Clara, with a kerchief round her head, which gave her the appearance of an uneducated “daughter of Israel,” was watching a group of men and boys who stood chattering and joking in front of one of the best houses in town, at the edge of the market place. It was in this house where the Good Jew made his headquarters every time he came to Zorki and where he was now resting from his journey. The sun stood high. A peasant woman was nursing her baby in a waggon, patiently waiting for her husband. Two elderly peasants in coarse, broad-brimmed straw-hats, one of them with an interminable drooping moustache, were leaning against the weight-house, smoking silently. For the rest, the market place, enclosed by four broken rows of shops, dwellings and two or three government offices—squatting one-story frame structures—was almost deserted; but one of the two streets bounding it, the one on which we find Clara at this minute, was quite alive with people. An opening at one side of the square showed a sloping stretch of road and a rectangular section of the river, the same as that which gleamed in Miroslav. The knot of men which Clara was watching all wore broad flat-topped caps, and, most of them, long-skirted coats. A man of fifty-five, short and stocky, with massive head and swarthy face, the image of Makar, was the centre of the crowd.

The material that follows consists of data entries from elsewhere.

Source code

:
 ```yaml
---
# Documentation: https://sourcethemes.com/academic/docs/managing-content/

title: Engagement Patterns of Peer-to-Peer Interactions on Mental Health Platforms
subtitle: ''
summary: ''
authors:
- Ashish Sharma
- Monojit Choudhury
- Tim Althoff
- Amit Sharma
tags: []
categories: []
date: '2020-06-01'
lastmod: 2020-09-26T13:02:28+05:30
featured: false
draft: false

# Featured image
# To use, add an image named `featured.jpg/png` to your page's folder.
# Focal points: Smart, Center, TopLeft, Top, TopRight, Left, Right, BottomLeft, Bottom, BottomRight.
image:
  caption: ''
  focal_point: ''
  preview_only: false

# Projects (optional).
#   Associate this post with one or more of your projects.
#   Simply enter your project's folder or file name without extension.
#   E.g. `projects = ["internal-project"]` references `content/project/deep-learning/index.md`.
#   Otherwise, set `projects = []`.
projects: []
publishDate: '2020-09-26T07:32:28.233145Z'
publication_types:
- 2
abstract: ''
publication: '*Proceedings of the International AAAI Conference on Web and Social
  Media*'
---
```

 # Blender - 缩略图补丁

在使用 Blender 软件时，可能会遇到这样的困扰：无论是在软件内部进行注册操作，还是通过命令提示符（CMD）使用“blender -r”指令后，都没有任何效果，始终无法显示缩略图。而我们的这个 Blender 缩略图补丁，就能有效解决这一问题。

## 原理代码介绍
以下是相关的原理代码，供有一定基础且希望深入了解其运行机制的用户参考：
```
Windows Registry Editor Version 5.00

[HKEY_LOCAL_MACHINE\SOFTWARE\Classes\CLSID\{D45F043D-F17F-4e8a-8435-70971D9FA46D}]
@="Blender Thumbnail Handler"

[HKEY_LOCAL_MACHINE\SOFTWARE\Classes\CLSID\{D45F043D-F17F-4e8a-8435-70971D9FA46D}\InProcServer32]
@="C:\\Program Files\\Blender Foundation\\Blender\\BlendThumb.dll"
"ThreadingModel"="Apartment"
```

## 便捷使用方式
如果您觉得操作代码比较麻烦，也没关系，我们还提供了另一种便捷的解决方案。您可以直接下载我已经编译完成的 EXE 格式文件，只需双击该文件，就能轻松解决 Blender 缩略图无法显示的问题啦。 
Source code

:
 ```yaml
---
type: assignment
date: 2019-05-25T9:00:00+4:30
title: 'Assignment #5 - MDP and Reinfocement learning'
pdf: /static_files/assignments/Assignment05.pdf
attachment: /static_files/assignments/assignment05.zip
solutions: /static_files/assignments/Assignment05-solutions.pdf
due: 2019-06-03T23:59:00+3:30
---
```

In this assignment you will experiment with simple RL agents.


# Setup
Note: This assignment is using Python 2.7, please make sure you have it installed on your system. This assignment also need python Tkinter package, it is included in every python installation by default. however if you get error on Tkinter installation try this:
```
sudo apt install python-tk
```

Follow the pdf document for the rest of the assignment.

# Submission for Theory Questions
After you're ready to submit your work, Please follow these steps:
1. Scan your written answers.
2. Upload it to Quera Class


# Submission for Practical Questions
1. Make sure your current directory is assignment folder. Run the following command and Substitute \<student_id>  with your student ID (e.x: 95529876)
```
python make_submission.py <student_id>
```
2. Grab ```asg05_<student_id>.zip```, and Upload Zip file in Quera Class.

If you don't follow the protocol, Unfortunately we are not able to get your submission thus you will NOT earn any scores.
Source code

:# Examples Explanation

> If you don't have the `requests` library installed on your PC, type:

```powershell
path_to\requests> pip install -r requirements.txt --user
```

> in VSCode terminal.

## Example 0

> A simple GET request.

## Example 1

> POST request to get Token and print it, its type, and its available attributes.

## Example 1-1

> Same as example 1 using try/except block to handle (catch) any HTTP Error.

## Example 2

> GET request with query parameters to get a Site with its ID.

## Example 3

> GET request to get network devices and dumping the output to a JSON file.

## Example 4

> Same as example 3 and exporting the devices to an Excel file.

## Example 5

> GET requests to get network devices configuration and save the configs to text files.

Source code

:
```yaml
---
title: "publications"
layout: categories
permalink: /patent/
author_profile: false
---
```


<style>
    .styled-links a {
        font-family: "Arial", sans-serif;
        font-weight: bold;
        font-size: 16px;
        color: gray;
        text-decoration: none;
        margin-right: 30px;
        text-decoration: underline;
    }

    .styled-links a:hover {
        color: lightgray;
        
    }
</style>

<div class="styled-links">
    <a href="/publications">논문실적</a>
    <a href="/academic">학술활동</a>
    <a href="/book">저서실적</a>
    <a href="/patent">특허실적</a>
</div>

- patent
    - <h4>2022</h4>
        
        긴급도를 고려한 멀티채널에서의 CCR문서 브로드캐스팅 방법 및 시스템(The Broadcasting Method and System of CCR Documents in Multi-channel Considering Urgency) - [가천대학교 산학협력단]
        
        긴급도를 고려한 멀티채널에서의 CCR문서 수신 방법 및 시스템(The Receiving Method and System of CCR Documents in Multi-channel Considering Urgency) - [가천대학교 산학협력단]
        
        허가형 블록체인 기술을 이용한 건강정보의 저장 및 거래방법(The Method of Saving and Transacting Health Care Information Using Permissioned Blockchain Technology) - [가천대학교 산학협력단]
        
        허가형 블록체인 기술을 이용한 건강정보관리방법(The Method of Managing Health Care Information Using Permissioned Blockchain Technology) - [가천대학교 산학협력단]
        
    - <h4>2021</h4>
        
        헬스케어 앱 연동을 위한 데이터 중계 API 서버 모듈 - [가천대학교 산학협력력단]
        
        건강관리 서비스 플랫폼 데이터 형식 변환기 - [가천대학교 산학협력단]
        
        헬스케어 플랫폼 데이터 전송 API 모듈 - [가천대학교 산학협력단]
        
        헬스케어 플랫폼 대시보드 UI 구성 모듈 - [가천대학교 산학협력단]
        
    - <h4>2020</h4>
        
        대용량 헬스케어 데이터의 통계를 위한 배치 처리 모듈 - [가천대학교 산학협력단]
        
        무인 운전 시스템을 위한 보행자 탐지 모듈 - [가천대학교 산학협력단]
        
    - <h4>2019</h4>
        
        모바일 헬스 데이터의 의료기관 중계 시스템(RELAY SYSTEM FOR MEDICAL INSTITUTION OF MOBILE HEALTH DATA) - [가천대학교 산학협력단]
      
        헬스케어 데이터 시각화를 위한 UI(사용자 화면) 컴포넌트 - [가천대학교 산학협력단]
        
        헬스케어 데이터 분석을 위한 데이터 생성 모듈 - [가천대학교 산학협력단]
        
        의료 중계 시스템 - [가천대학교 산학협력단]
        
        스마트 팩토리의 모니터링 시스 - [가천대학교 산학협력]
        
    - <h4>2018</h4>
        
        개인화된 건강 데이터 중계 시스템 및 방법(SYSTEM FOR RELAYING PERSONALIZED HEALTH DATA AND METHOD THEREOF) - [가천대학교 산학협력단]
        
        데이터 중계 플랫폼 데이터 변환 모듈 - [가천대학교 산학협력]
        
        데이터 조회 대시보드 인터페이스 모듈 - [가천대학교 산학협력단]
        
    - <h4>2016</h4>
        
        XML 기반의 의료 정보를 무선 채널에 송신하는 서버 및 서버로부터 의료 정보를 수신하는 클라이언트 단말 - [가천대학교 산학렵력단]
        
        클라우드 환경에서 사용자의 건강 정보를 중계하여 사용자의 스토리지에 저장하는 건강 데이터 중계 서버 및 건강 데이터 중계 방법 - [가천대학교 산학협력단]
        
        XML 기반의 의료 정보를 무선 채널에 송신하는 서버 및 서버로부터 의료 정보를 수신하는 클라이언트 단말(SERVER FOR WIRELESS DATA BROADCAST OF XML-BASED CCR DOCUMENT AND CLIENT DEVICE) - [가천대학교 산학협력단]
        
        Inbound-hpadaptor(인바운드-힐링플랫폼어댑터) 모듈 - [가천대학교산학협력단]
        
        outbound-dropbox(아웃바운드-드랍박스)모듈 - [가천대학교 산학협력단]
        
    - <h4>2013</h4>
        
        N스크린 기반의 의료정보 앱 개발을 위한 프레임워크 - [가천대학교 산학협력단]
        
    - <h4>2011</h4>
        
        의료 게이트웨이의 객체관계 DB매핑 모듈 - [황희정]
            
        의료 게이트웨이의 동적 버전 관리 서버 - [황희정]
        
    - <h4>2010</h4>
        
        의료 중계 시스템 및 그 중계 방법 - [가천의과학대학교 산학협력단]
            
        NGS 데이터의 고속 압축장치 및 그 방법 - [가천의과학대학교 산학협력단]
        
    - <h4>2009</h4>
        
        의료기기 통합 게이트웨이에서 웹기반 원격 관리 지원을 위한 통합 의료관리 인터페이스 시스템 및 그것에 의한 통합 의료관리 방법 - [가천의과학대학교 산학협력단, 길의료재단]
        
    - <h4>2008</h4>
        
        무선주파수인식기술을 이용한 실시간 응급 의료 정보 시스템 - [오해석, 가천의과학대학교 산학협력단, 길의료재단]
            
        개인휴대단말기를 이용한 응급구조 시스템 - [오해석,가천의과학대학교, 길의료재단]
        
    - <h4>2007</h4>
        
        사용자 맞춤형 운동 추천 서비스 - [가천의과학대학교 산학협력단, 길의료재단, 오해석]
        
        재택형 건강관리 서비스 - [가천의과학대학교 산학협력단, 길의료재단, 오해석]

“If you were a Pietist and a decent man,” he said, in subdued accents, to a red-bearded “oppositionist” with gloomy features, “you would not wear that long face of yours. Come, cheer up and don’t be a kill-joy!” And he slapped him on the back with all his might.

“Stop!” the Oppositionist said, reddening from the blow. “What’s got into you? What reason have you to be so jolly anyhow?” And addressing himself to the bystanders: “He has not had a drop of vodka, yet he will make believe he’s in his cups.”

“What’s that?” the swarthy man protested in a soft, mellow basso, “Can’t a fellow be jolly without filling himself full of vodka? If you were a respectable man and a Pietist and not a confounded seek-sorrow of an Oppositionist you would not think so. Drink! Why, open the Pentateuch, and wherever your eye falls there is drink to make you happy. ‘In the beginning God created heaven and earth!’ Isn’t that reason enough for a fellow to be jolly?”

The bystanders smiled, some in partisan approbation, others with amused superiority, still others with diplomatic ambiguity.